Not sure what you mean by "standard" laws. I'm bound by the laws of the countries I operate in. And I'm not bound by any "standard" ethics. I'm not a member of any organized religion, so I'm bound only by my own ethics.
To be precise it's guilt by sponsorship of a malicious entity. You could try to water-down that relationship and say that it is an "association" of sorts, but to then jump to the conclusion that it's an association fallacy is wrong. Patronizing a company is sponsoring it. You've created a new fallacy by saying that because there's an association in place, CloudFlare's supporters are therefore off the hook for wrongdoing.

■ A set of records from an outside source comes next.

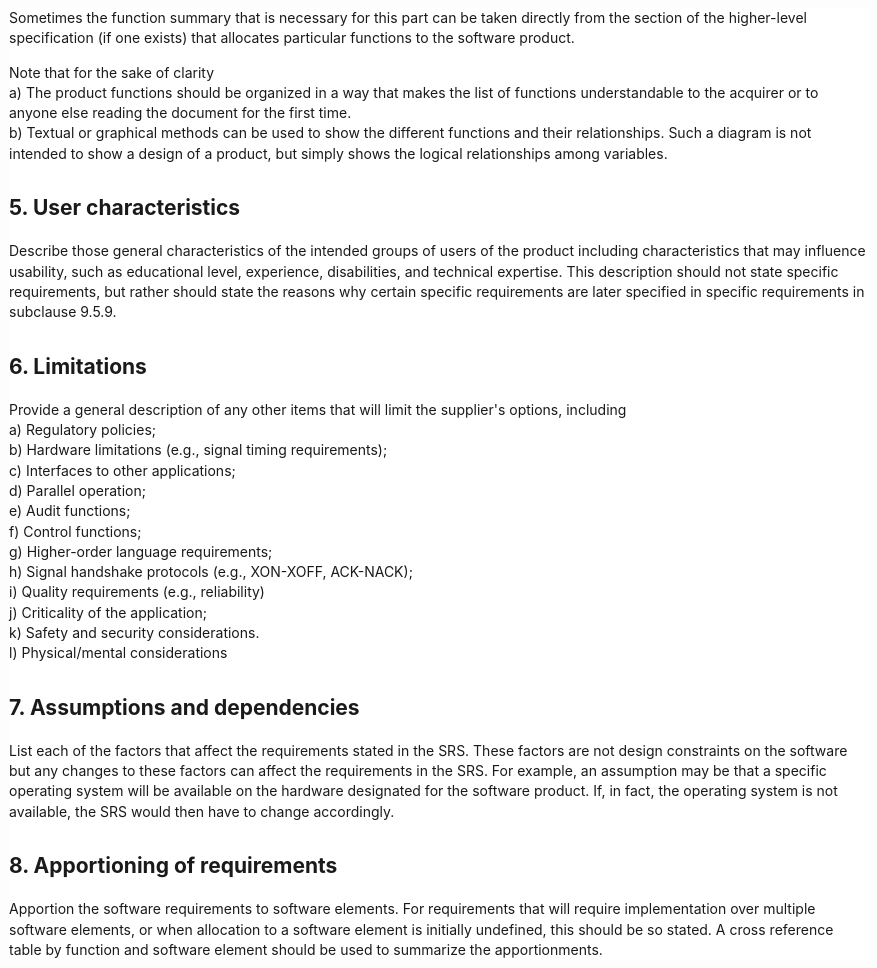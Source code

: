 Sometimes the function summary that is necessary for this part can be taken directly from the section of the higher-level specification (if one exists) that allocates particular functions to the software product.  

Note that for the sake of clarity  
a) The product functions should be organized in a way that makes the list of functions understandable to the acquirer or to anyone else reading the document for the first time.  
b) Textual or graphical methods can be used to show the different functions and their relationships. Such a diagram is not intended to show a design of a product, but simply shows the logical relationships among variables.  


## 5. User characteristics    

Describe those general characteristics of the intended groups of users of the product including characteristics that may influence usability, such as educational level, experience, disabilities, and technical expertise. This description should not state specific requirements, but rather should state the reasons why certain specific requirements are later specified in specific requirements in subclause 9.5.9.  


## 6. Limitations  

Provide a general description of any other items that will limit the supplier's options, including  
a) Regulatory policies;  
b) Hardware limitations (e.g., signal timing requirements);  
c) Interfaces to other applications;  
d) Parallel operation;  
e) Audit functions;  
f) Control functions;  
g) Higher-order language requirements;  
h) Signal handshake protocols (e.g., XON-XOFF, ACK-NACK);  
i) Quality requirements (e.g., reliability)  
j) Criticality of the application;  
k) Safety and security considerations.  
l) Physical/mental considerations  


## 7. Assumptions and dependencies  

List each of the factors that affect the requirements stated in the SRS. These factors are not design
constraints on the software but any changes to these factors can affect the requirements in the SRS. For
example, an assumption may be that a specific operating system will be available on the hardware designated for the software product. If, in fact, the operating system is not available, the SRS would then have to change accordingly.  


## 8. Apportioning of requirements  

Apportion the software requirements to software elements. For requirements that will require implementation over multiple software elements, or when allocation to a software element is initially undefined, this should be so stated. A cross reference table by function and software element should be used to summarize the apportionments.  
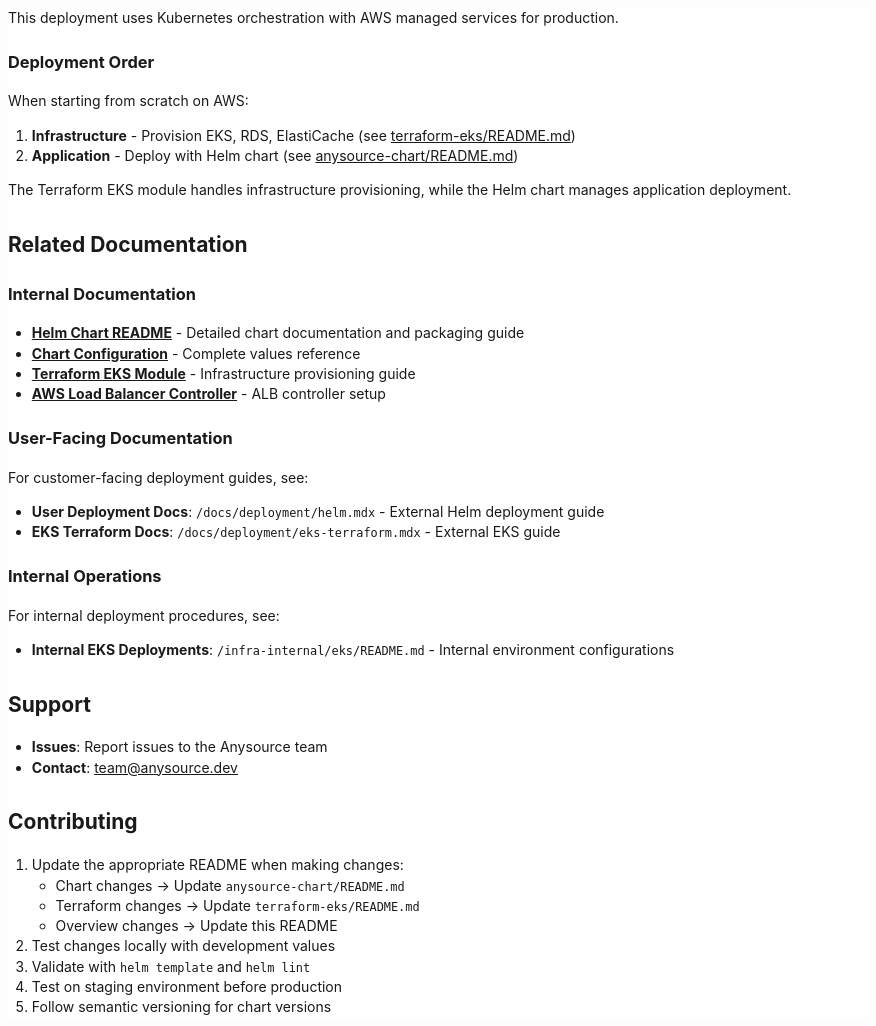 This deployment uses Kubernetes orchestration with AWS managed services for production.

### Deployment Order

When starting from scratch on AWS:

1. **Infrastructure** - Provision EKS, RDS, ElastiCache (see [terraform-eks/README.md](./terraform-eks/README.md))
2. **Application** - Deploy with Helm chart (see [anysource-chart/README.md](./anysource-chart/README.md))

The Terraform EKS module handles infrastructure provisioning, while the Helm chart manages application deployment.

## Related Documentation

### Internal Documentation

- **[Helm Chart README](./anysource-chart/README.md)** - Detailed chart documentation and packaging guide
- **[Chart Configuration](./anysource-chart/CHART-DOCS.md)** - Complete values reference
- **[Terraform EKS Module](./terraform-eks/README.md)** - Infrastructure provisioning guide
- **[AWS Load Balancer Controller](./aws-load-balancer-controller/README.md)** - ALB controller setup

### User-Facing Documentation

For customer-facing deployment guides, see:

- **User Deployment Docs**: `/docs/deployment/helm.mdx` - External Helm deployment guide
- **EKS Terraform Docs**: `/docs/deployment/eks-terraform.mdx` - External EKS guide

### Internal Operations

For internal deployment procedures, see:

- **Internal EKS Deployments**: `/infra-internal/eks/README.md` - Internal environment configurations

## Support

- **Issues**: Report issues to the Anysource team
- **Contact**: team@anysource.dev

## Contributing

1. Update the appropriate README when making changes:
   - Chart changes → Update `anysource-chart/README.md`
   - Terraform changes → Update `terraform-eks/README.md`
   - Overview changes → Update this README
2. Test changes locally with development values
3. Validate with `helm template` and `helm lint`
4. Test on staging environment before production
5. Follow semantic versioning for chart versions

I appreciate the suggestion, but buying a commercial product is a bit out of scope for micro-scale non-commercial activism. Perhaps if I ran a donation-driven non-profit org to decentralize the web then it would be interesting. |
@libBletchley I have nothing against you expressing your opinion, but you're doing so in a dormant issue for a project that essentially serves as an archive; it's not actively updated, as it is meant to preserve a snapshot of a subset of sites using Cloudflare at a specific point in time. |
"It's a broad sweeping list that includes everything. Just because a domain is on the list does not mean the site is compromised."
You already know this, so what exactly is the purpose of this overly broad list?
Cloudflare's DNS service is basically free. It's massively popular. Centralization of DNS may be worth debating, but it's an aside. Here you're just lumping all of these customers, many of them totally unaffected, into a pile vaguely labeled "potentially affected". It's very likely only a small subset of these customers are using the SSL proxy service.
Please just stop posting this inaccurate list. Bring it back when you have a list of domains that are actually impacted. Checking the response headers seems like a much better approach.